Recently, high-performance and high-safety lithium-ion batteries (LIBs) have been considered an attractive power source for a wide variety of applications, such as energy storage systems and electric vehicles.^1–4 However, large capacity batteries require higher safety standards due to the existence of highly flammable organic liquid electrolytes, which increase the possibility of explosions.^5–9 Gel-polymer electrolytes, which feature the characteristics of both solid and liquid electrolytes, are receiving increased attention due to their wide electrochemical window, high ionic conductivity, good electrode compatibility and high thermal stability.^10–16 Nevertheless, the application of gel-polymer electrolytes in large-scale systems is currently limited because of low stability, poor mechanical strength and high cost.^17–19

Polyoxyethylene (PEO) is the most commonly used host polymer for preparing gel-polymer electrolytes, however, the organic solvents plasticize the resulting polymers, causing loss of mechanical strength. Thus, the gel-polymer electrolytes are always coated on polypropylene (PP) separators as supporters to retain mechanical strength. One shortcoming, however, is that this porous PP film only provides holes to adopt electrolyte solution, but cannot adsorb the electrolyte solution to transfer Li-ions. One solution is to use phenolic resin, which has been used as an alternative polymer composite due to its superior electrical and mechanical properties and low cost.^20–23

In this work, we prepared a phenolic-resin cross-linked-PEO polymer, denoted as NX, to function as a separator. This composite can adsorb, uptake and retain a great amount of electrolyte solution to transfer lithium ions through the PEO segment. Subsequently, we added SiO₂ nanoparticles, thereby creating the NX-S membrane, to improve the rate performance, as well as the thermal and electrochemical stability. Results show that prepared NX-S features high ionic conductivity, good mechanical properties, a stable electrochemical window and good thermal stability. Unlike typical liquid electrolytes, which are impossible to assemble without a conventional separator in a cell, the NX-S membrane can be conveniently assembled without a separator in an LIB.

2. Experimental

2.1 Preparation of SiO₂ nanoparticles and the NX and NX-S membranes

Tetraethyloxysilane (TEOS, 9.18 g) was added to 150 ml of ethanol and 25 ml of distilled water with 9.8 g of ammonium hydroxide solution (28 wt%) under boiling temperature. The reaction was allowed to continue for 4 h, after which the resulting precipitate was centrifuged and washed three times with ethanol.
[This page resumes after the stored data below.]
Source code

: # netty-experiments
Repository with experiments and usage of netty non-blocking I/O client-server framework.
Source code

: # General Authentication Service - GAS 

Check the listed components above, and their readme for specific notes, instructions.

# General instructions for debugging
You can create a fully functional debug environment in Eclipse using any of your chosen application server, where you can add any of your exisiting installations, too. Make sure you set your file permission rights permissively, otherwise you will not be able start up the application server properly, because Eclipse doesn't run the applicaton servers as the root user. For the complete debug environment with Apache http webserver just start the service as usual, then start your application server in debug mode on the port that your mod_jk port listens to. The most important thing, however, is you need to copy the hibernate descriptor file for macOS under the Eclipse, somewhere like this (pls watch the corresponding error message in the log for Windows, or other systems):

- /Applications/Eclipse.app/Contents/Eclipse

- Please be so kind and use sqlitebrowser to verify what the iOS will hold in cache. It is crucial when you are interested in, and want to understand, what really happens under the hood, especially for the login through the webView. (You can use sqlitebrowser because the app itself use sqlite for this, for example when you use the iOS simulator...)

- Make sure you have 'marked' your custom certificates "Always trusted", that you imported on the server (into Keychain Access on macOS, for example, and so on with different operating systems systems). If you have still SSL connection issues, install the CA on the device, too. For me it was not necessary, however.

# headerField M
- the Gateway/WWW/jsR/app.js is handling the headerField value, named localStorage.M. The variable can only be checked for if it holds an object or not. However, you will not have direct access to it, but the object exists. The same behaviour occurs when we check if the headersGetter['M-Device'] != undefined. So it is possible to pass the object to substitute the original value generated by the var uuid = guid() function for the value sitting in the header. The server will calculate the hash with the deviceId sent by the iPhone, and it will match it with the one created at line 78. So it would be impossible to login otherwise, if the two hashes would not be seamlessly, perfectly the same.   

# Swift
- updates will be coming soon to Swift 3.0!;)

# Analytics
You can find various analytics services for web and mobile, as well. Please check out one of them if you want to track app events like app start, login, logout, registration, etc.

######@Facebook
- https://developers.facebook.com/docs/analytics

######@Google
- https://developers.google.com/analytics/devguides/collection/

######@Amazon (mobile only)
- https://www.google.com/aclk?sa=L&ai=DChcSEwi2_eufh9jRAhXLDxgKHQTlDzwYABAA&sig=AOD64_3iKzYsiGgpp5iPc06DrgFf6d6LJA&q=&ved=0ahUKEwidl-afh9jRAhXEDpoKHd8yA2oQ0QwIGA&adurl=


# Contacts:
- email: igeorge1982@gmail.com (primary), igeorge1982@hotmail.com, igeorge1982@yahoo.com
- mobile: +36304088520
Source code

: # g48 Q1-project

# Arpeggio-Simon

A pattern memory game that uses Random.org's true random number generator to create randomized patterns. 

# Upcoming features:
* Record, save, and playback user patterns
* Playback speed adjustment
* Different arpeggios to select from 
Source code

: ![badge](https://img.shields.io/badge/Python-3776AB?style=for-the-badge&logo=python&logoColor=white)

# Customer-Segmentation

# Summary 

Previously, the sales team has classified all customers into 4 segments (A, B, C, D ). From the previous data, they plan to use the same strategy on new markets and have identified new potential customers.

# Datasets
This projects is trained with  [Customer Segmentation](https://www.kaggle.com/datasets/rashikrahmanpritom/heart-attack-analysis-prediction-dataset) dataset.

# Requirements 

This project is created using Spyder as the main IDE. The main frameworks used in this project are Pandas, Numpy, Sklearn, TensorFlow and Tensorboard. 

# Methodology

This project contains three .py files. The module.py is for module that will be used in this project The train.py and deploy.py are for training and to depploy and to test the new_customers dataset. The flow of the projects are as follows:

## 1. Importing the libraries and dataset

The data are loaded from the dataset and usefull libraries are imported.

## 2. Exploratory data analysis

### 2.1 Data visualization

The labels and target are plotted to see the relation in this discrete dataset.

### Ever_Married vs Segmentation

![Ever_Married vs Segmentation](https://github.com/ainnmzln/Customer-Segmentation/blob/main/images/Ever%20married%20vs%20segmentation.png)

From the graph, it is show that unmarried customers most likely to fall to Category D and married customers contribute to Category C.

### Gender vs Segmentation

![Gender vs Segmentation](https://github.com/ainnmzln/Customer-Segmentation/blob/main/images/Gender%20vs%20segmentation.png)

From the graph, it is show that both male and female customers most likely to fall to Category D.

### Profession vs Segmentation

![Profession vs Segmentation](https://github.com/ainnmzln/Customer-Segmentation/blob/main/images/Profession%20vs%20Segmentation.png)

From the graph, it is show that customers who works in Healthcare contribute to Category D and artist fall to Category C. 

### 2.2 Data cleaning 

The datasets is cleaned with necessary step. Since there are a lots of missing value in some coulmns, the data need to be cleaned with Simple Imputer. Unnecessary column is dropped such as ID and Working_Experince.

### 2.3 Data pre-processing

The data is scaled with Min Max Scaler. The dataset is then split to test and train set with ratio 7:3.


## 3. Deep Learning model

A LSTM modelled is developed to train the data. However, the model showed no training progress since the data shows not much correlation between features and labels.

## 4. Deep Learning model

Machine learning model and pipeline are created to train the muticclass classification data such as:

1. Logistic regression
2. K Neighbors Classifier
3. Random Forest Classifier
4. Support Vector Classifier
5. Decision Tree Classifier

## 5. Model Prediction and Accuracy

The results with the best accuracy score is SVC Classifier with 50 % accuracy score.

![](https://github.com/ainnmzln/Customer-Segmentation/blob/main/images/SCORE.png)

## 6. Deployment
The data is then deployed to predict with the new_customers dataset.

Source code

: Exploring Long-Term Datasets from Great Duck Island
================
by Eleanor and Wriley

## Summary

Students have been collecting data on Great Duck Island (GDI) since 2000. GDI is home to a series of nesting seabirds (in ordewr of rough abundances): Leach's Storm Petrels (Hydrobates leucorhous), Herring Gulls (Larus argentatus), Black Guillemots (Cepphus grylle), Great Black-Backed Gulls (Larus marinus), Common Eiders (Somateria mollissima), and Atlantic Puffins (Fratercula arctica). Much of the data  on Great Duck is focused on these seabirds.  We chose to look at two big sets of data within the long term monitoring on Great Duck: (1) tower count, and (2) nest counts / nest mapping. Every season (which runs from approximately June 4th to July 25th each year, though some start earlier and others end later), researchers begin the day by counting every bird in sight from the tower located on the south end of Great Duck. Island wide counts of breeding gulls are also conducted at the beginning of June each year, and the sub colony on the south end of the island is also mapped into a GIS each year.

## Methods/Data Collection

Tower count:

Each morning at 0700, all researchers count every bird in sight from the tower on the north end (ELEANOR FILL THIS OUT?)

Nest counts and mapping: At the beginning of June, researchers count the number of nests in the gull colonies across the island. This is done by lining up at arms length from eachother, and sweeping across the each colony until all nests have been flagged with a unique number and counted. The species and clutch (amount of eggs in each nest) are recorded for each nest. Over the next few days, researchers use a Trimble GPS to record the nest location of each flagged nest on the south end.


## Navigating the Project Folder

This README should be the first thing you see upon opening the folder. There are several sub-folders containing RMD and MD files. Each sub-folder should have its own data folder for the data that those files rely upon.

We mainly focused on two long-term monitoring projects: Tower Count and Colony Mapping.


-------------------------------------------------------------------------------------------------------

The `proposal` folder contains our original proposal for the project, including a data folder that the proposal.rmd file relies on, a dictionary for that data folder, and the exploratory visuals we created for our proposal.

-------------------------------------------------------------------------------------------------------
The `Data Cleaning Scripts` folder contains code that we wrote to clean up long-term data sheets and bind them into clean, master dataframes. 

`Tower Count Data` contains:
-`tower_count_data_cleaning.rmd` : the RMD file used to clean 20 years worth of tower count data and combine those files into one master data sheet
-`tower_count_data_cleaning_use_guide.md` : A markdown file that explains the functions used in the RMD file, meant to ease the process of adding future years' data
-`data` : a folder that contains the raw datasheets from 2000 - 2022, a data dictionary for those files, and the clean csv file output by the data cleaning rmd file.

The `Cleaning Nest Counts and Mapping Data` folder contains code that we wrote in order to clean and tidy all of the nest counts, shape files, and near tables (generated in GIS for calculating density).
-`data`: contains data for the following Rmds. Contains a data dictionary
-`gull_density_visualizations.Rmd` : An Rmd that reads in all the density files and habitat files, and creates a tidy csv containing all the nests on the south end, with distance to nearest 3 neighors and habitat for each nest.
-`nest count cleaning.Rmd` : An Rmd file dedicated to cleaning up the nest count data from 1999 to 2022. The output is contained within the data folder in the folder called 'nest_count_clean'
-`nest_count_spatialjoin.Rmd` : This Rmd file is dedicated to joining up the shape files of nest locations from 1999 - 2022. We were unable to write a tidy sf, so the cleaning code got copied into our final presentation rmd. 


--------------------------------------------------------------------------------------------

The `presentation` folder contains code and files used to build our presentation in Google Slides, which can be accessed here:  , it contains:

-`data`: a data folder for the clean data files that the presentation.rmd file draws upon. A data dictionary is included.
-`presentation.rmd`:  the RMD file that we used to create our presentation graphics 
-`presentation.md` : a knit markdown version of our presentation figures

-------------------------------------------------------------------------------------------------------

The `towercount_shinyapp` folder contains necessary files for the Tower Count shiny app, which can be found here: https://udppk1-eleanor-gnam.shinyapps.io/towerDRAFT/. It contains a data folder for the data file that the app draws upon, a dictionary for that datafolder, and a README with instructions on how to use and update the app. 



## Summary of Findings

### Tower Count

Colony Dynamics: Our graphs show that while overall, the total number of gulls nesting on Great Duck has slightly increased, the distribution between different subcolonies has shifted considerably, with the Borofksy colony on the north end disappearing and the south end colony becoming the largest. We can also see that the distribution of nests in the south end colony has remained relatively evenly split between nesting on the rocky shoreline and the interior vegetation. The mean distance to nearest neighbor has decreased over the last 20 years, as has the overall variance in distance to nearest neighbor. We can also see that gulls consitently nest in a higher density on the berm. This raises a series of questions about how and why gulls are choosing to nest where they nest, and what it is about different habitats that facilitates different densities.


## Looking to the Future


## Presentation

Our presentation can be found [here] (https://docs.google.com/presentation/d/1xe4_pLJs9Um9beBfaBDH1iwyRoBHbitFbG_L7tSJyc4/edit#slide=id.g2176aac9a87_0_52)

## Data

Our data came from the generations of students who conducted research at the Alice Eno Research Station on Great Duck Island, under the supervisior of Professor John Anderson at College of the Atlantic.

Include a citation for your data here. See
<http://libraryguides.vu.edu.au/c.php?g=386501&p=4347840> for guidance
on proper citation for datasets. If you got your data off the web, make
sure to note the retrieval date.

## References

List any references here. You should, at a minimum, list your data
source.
Polyetheramine (JEFFAMINE® ED 2003, MW ∼ 2000, 39 EO repeat segments) and phenolic epoxy resin (Nanya plastic) were well-stirred at 80 °C for 48 h to prepare the NX membrane. For the NX-S samples, the SiO₂ nanoparticles, polyetheramine and phenolic epoxy resin were mixed under SiO₂ content ratios of 2%, 5% 10%, 15%, and 20%, which denoted as NX-2S, NX-5S, NX-10S, NX-15S and NX-20S, respectively. Then, the mixtures were cured at 80 °C for 24 h to form the membranes. Finally, the films were soaked in organic electrolyte solution (1.0 M LiPF₆ in EC/DEC (1 : 1 in wt%), from UBIQ TECHNOLOGY CO., LTD) over 12 h in an argon-filled glove box to produce to the gel-polymer electrolyte for further measurement.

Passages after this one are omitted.